Two weeks ago, Protect the Point volunteers were banned from the Farmers’ Market for political protesting, but an Interview with Pacific Coast Farmers’ Market Association’s Assistant Director, Allen Moy reveals if certain guidelines are met, political outreach is allowed at the Farmers’ Market.

On Sept. 19th, Protect the Point volunteers were allowed to setup a table  at a Farmer’s Market on Webster and Haight. The volunteers passed-out flyers, in an attempt to drum up support against SunCal’s initiative to redevelop Alameda Point.

Unfortunately, Kathy Moehring, the Executive Director at the West Alameda Business Association, told the volunteers they had to leave, because they were being political. Ms. Moehring told the volunteers they couldn’t perform political outreach at the Farmers’ Market.

However, a representative of the Pacific Coast Farmers Market Association (PCFMA) said otherwise.

The PCFMA is a nonprofit organization, which hosts Farmers’ Markets in the San Francisco Bay Area. The organization also works to foster community in Farmers’ Markets, through community education on nutrition and local agriculture.

The West Alameda Business Association, first invited the PCFMA to hold a Farmers’ Market in 1991. Since then, the PCFMA has worked with the West Alameda Business Association, to host Farmers’ Markets.

According to PCFMA Assistant Director Allen Moy, in regards to the September 19th incedent the PCFMA has no problem with political outreach as long as supporters follow their guidelines.

“We understand that the Farmers’ Market is an attractive place for political outreach. Our goal is to work with the community.” said PCFMA Assistant Director Allen Moy.

According to Moy, the PCFMA has to make sure the volunteers work at a certain time.

“We have the right to control when the outreach happens. Our Farmers’ Market operates from 9:00am to 1:00pm.”

Moy said, the location is also important as well.

“We will provide a space for it to take place. It‘s important to choose a place not in the customer aisle, and not in front of a merchant’s stand. The PCFMA has a Free Speech Area,” said Moy.

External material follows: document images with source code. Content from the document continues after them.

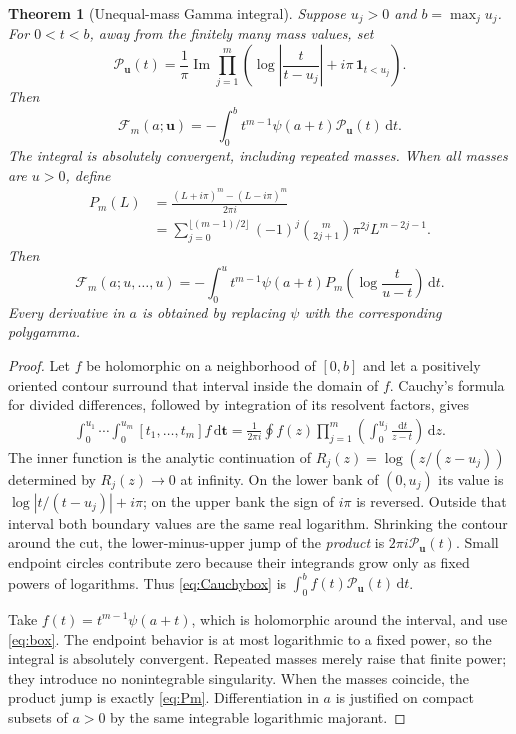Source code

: \documentclass[11pt]{article}
\numberwithin{equation}{section}
\newtheorem{theorem}{Theorem}[section]
\theoremstyle{definition}\newtheorem{definition}[theorem]{Definition}
\theoremstyle{remark}\newtheorem{remark}[theorem]{Remark}
\newcommand{\dd}{\,\mathrm d}
\newcommand{\Ima}{\operatorname{Im}}
\newcommand{\bu}{\boldsymbol{u}}
\newcommand{\cF}{\mathcal F}
\begin{document}
\begin{theorem}[Unequal-mass Gamma integral]\label{thm:gammaint}
Suppose $u_j>0$ and $b=\max_j u_j$. For $0<t<b$, away from the finitely many mass values, set
\begin{equation}\label{eq:unequalP}
 \mathcal P_{\bu}(t)=\frac1\pi\Ima
 \prod_{j=1}^m\left(\log\left|\frac{t}{t-u_j}\right|
                 +i\pi\,\mathbf1_{t<u_j}\right).
\end{equation}
Then
\begin{equation}\label{eq:unequalGamma}
 \boxed{\qquad
 \cF_m(a;\bu)=-\int_0^b t^{m-1}\psi(a+t)\mathcal P_{\bu}(t)\dd t.
 \qquad}
\end{equation}
The integral is absolutely convergent, including repeated masses.
When all masses are $u>0$, define
\begin{align}\label{eq:Pm}
 P_m(L)&=\frac{(L+i\pi)^m-(L-i\pi)^m}{2\pi i}\\
 &=\sum_{j=0}^{\lfloor(m-1)/2\rfloor}(-1)^j\binom m{2j+1}
          \pi^{2j}L^{m-2j-1}.\nonumber
\end{align}
Then
\begin{equation}\label{eq:diagonalGamma}
 \boxed{\qquad
 \cF_m(a;u,\ldots,u)
 =-\int_0^u t^{m-1}\psi(a+t)P_m\left(\log\frac{t}{u-t}\right)\dd t.
 \qquad}
\end{equation}
Every derivative in $a$ is obtained by replacing $\psi$ with the corresponding polygamma.
\end{theorem}
\begin{proof}
Let $f$ be holomorphic on a neighborhood of $[0,b]$ and let a positively oriented contour surround that interval inside the domain of $f$. Cauchy's formula for divided differences, followed by integration of its resolvent factors, gives
\begin{align}\label{eq:Cauchybox}
 \int_0^{u_1}\cdots\int_0^{u_m}[t_1,\ldots,t_m]f\dd\bm t
 =\frac1{2\pi i}\oint f(z)\prod_{j=1}^m
        \left(\int_0^{u_j}\frac{\dd t}{z-t}\right)\dd z.
\end{align}
The inner function is the analytic continuation of
$R_j(z)=\log(z/(z-u_j))$ determined by $R_j(z)\to0$ at infinity. On the lower bank of $(0,u_j)$ its value is
$\log|t/(t-u_j)|+i\pi$; on the upper bank the sign of $i\pi$ is reversed. Outside that interval both boundary values are the same real logarithm. Shrinking the contour around the cut, the lower-minus-upper jump of the \emph{product} is $2\pi i\mathcal P_{\bu}(t)$. Small endpoint circles contribute zero because their integrands grow only as fixed powers of logarithms. Thus \eqref{eq:Cauchybox} is $\int_0^b f(t)\mathcal P_{\bu}(t)\dd t$.

Take $f(t)=t^{m-1}\psi(a+t)$, which is holomorphic around the interval, and use \eqref{eq:box}. The endpoint behavior is at most logarithmic to a fixed power, so the integral is absolutely convergent. Repeated masses merely raise that finite power; they introduce no nonintegrable singularity. When the masses coincide, the product jump is exactly \eqref{eq:Pm}. Differentiation in $a$ is justified on compact subsets of $a>0$ by the same integrable logarithmic majorant.
\end{proof}
\end{document}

“If community groups are in the free speech area, the PCFMA allows political outreach.

[Ed. note: Also see: “Farmers’ Market Misses the Point on Free Speech Area”]

2 comments to PCFMA Said Political Outreach at The Farmers’ Market is OK

  • It is really important to know the right location or a place for everything and anything that we are going to do.The market place is for for the vendors and the customers.

  • The folks handing out flyers at the market were assigned a space by the Market Manager. Then Kathy Moehring, one of SunCal’s “advisors” showed up and started yelling at them, one of whom is a senior citizen from Independence Plaza, saying the market doesn’t allow “political” speech – yet, evidently it does.